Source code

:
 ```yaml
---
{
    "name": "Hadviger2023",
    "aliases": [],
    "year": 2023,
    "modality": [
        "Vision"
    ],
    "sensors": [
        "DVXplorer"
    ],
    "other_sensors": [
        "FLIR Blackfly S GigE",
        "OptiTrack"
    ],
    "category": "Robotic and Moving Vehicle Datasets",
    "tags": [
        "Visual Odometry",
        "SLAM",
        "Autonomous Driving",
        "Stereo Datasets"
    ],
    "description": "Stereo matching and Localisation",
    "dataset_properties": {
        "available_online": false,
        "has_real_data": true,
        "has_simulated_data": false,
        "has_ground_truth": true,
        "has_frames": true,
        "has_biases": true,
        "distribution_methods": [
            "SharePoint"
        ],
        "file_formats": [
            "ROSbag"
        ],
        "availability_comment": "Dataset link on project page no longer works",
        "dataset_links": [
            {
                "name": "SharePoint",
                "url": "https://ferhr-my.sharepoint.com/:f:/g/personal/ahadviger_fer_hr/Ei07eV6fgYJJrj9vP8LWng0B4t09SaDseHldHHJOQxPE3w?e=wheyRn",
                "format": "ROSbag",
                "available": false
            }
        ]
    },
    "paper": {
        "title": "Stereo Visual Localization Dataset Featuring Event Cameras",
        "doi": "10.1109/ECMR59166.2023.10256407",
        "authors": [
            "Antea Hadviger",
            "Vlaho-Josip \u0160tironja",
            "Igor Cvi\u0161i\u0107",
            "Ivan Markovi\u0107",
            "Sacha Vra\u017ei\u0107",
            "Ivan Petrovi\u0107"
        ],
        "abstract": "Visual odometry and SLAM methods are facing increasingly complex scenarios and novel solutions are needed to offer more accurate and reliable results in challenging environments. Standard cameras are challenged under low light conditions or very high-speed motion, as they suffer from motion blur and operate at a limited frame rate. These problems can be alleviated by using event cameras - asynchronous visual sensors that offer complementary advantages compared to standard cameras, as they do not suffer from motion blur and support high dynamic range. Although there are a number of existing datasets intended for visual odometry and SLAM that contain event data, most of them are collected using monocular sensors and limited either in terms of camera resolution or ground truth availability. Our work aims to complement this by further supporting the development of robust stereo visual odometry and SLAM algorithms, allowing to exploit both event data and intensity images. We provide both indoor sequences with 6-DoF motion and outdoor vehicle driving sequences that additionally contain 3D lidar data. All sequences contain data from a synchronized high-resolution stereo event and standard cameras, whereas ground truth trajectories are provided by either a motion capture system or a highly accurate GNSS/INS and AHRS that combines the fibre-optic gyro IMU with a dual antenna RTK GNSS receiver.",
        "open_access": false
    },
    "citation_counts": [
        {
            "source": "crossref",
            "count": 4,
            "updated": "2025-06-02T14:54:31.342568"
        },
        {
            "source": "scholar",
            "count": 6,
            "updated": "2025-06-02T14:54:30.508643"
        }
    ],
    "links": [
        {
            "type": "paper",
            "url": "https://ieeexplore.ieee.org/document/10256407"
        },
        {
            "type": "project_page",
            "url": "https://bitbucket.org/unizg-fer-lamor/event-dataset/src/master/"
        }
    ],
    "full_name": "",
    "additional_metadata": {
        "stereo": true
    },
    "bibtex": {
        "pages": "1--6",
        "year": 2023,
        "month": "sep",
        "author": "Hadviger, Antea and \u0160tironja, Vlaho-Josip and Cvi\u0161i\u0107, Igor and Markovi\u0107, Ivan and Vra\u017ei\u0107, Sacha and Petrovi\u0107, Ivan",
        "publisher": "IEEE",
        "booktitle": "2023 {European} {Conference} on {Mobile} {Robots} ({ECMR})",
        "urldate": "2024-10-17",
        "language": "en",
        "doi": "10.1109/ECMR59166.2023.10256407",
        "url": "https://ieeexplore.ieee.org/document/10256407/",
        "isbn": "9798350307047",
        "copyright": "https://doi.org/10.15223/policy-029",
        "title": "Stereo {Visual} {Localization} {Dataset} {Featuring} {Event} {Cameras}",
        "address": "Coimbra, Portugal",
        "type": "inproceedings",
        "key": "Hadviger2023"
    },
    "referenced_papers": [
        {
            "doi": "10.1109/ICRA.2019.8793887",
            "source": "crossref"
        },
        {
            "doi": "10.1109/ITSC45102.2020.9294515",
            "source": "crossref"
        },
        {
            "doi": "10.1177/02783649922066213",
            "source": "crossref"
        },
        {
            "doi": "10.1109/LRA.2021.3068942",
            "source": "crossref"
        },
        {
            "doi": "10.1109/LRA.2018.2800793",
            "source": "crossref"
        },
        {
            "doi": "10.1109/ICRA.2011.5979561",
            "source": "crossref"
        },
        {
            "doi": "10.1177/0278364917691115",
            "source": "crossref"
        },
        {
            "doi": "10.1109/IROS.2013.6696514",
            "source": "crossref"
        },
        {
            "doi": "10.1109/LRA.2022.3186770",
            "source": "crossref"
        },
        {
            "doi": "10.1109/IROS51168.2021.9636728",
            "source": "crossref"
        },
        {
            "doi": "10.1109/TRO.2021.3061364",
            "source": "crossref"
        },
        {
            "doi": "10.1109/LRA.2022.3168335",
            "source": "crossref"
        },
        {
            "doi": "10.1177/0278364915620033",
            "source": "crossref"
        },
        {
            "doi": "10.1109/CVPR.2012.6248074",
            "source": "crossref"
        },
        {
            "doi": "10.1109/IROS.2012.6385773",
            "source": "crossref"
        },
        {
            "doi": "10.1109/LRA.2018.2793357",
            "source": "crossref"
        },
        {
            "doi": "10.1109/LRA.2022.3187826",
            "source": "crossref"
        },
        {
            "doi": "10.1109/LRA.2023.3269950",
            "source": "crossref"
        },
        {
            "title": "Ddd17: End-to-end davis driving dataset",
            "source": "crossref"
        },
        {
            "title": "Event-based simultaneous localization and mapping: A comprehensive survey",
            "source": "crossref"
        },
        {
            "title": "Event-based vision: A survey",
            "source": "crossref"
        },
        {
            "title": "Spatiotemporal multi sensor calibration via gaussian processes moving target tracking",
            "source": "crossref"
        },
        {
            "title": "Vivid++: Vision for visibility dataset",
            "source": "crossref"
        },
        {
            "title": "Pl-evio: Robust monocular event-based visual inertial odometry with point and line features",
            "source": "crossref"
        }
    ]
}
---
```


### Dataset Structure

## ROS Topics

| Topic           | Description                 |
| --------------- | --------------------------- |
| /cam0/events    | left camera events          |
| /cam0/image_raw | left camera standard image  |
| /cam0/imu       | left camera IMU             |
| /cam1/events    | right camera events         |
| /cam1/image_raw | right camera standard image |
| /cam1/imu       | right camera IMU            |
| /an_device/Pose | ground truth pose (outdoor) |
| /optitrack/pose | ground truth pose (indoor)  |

-- WORK INSTRUCTION --
Return every line above exactly as it stands.

-- EXERCISE ANSWER --
Source code

:
 ```yaml
---
{
    "name": "Hadviger2023",
    "aliases": [],
    "year": 2023,
    "modality": [
        "Vision"
    ],
    "sensors": [
        "DVXplorer"
    ],
    "other_sensors": [
        "FLIR Blackfly S GigE",
        "OptiTrack"
    ],
    "category": "Robotic and Moving Vehicle Datasets",
    "tags": [
        "Visual Odometry",
        "SLAM",
        "Autonomous Driving",
        "Stereo Datasets"
    ],
    "description": "Stereo matching and Localisation",
    "dataset_properties": {
        "available_online": false,
        "has_real_data": true,
        "has_simulated_data": false,
        "has_ground_truth": true,
        "has_frames": true,
        "has_biases": true,
        "distribution_methods": [
            "SharePoint"
        ],
        "file_formats": [
            "ROSbag"
        ],
        "availability_comment": "Dataset link on project page no longer works",
        "dataset_links": [
            {
                "name": "SharePoint",
                "url": "https://ferhr-my.sharepoint.com/:f:/g/personal/ahadviger_fer_hr/Ei07eV6fgYJJrj9vP8LWng0B4t09SaDseHldHHJOQxPE3w?e=wheyRn",
                "format": "ROSbag",
                "available": false
            }
        ]
    },
    "paper": {
        "title": "Stereo Visual Localization Dataset Featuring Event Cameras",
        "doi": "10.1109/ECMR59166.2023.10256407",
        "authors": [
            "Antea Hadviger",
            "Vlaho-Josip \u0160tironja",
            "Igor Cvi\u0161i\u0107",
            "Ivan Markovi\u0107",
            "Sacha Vra\u017ei\u0107",
            "Ivan Petrovi\u0107"
        ],
        "abstract": "Visual odometry and SLAM methods are facing increasingly complex scenarios and novel solutions are needed to offer more accurate and reliable results in challenging environments. Standard cameras are challenged under low light conditions or very high-speed motion, as they suffer from motion blur and operate at a limited frame rate. These problems can be alleviated by using event cameras - asynchronous visual sensors that offer complementary advantages compared to standard cameras, as they do not suffer from motion blur and support high dynamic range. Although there are a number of existing datasets intended for visual odometry and SLAM that contain event data, most of them are collected using monocular sensors and limited either in terms of camera resolution or ground truth availability. Our work aims to complement this by further supporting the development of robust stereo visual odometry and SLAM algorithms, allowing to exploit both event data and intensity images. We provide both indoor sequences with 6-DoF motion and outdoor vehicle driving sequences that additionally contain 3D lidar data. All sequences contain data from a synchronized high-resolution stereo event and standard cameras, whereas ground truth trajectories are provided by either a motion capture system or a highly accurate GNSS/INS and AHRS that combines the fibre-optic gyro IMU with a dual antenna RTK GNSS receiver.",
        "open_access": false
    },
    "citation_counts": [
        {
            "source": "crossref",
            "count": 4,
            "updated": "2025-06-02T14:54:31.342568"
        },
        {
            "source": "scholar",
            "count": 6,
            "updated": "2025-06-02T14:54:30.508643"
        }
    ],
    "links": [
        {
            "type": "paper",
            "url": "https://ieeexplore.ieee.org/document/10256407"
        },
        {
            "type": "project_page",
            "url": "https://bitbucket.org/unizg-fer-lamor/event-dataset/src/master/"
        }
    ],
    "full_name": "",
    "additional_metadata": {
        "stereo": true
    },
    "bibtex": {
        "pages": "1--6",
        "year": 2023,
        "month": "sep",
        "author": "Hadviger, Antea and \u0160tironja, Vlaho-Josip and Cvi\u0161i\u0107, Igor and Markovi\u0107, Ivan and Vra\u017ei\u0107, Sacha and Petrovi\u0107, Ivan",
        "publisher": "IEEE",
        "booktitle": "2023 {European} {Conference} on {Mobile} {Robots} ({ECMR})",
        "urldate": "2024-10-17",
        "language": "en",
        "doi": "10.1109/ECMR59166.2023.10256407",
        "url": "https://ieeexplore.ieee.org/document/10256407/",
        "isbn": "9798350307047",
        "copyright": "https://doi.org/10.15223/policy-029",
        "title": "Stereo {Visual} {Localization} {Dataset} {Featuring} {Event} {Cameras}",
        "address": "Coimbra, Portugal",
        "type": "inproceedings",
        "key": "Hadviger2023"
    },
    "referenced_papers": [
        {
            "doi": "10.1109/ICRA.2019.8793887",
            "source": "crossref"
        },
        {
            "doi": "10.1109/ITSC45102.2020.9294515",
            "source": "crossref"
        },
        {
            "doi": "10.1177/02783649922066213",
            "source": "crossref"
        },
        {
            "doi": "10.1109/LRA.2021.3068942",
            "source": "crossref"
        },
        {
            "doi": "10.1109/LRA.2018.2800793",
            "source": "crossref"
        },
        {
            "doi": "10.1109/ICRA.2011.5979561",
            "source": "crossref"
        },
        {
            "doi": "10.1177/0278364917691115",
            "source": "crossref"
        },
        {
            "doi": "10.1109/IROS.2013.6696514",
            "source": "crossref"
        },
        {
            "doi": "10.1109/LRA.2022.3186770",
            "source": "crossref"
        },
        {
            "doi": "10.1109/IROS51168.2021.9636728",
            "source": "crossref"
        },
        {
            "doi": "10.1109/TRO.2021.3061364",
            "source": "crossref"
        },
        {
            "doi": "10.1109/LRA.2022.3168335",
            "source": "crossref"
        },
        {
            "doi": "10.1177/0278364915620033",
            "source": "crossref"
        },
        {
            "doi": "10.1109/CVPR.2012.6248074",
            "source": "crossref"
        },
        {
            "doi": "10.1109/IROS.2012.6385773",
            "source": "crossref"
        },
        {
            "doi": "10.1109/LRA.2018.2793357",
            "source": "crossref"
        },
        {
            "doi": "10.1109/LRA.2022.3187826",
            "source": "crossref"
        },
        {
            "doi": "10.1109/LRA.2023.3269950",
            "source": "crossref"
        },
        {
            "title": "Ddd17: End-to-end davis driving dataset",
            "source": "crossref"
        },
        {
            "title": "Event-based simultaneous localization and mapping: A comprehensive survey",
            "source": "crossref"
        },
        {
            "title": "Event-based vision: A survey",
            "source": "crossref"
        },
        {
            "title": "Spatiotemporal multi sensor calibration via gaussian processes moving target tracking",
            "source": "crossref"
        },
        {
            "title": "Vivid++: Vision for visibility dataset",
            "source": "crossref"
        },
        {
            "title": "Pl-evio: Robust monocular event-based visual inertial odometry with point and line features",
            "source": "crossref"
        }
    ]
}
---
```


### Dataset Structure

## ROS Topics

| Topic           | Description                 |
| --------------- | --------------------------- |
| /cam0/events    | left camera events          |
| /cam0/image_raw | left camera standard image  |
| /cam0/imu       | left camera IMU             |
| /cam1/events    | right camera events         |
| /cam1/image_raw | right camera standard image |
| /cam1/imu       | right camera IMU            |
| /an_device/Pose | ground truth pose (outdoor) |
| /optitrack/pose | ground truth pose (indoor)  |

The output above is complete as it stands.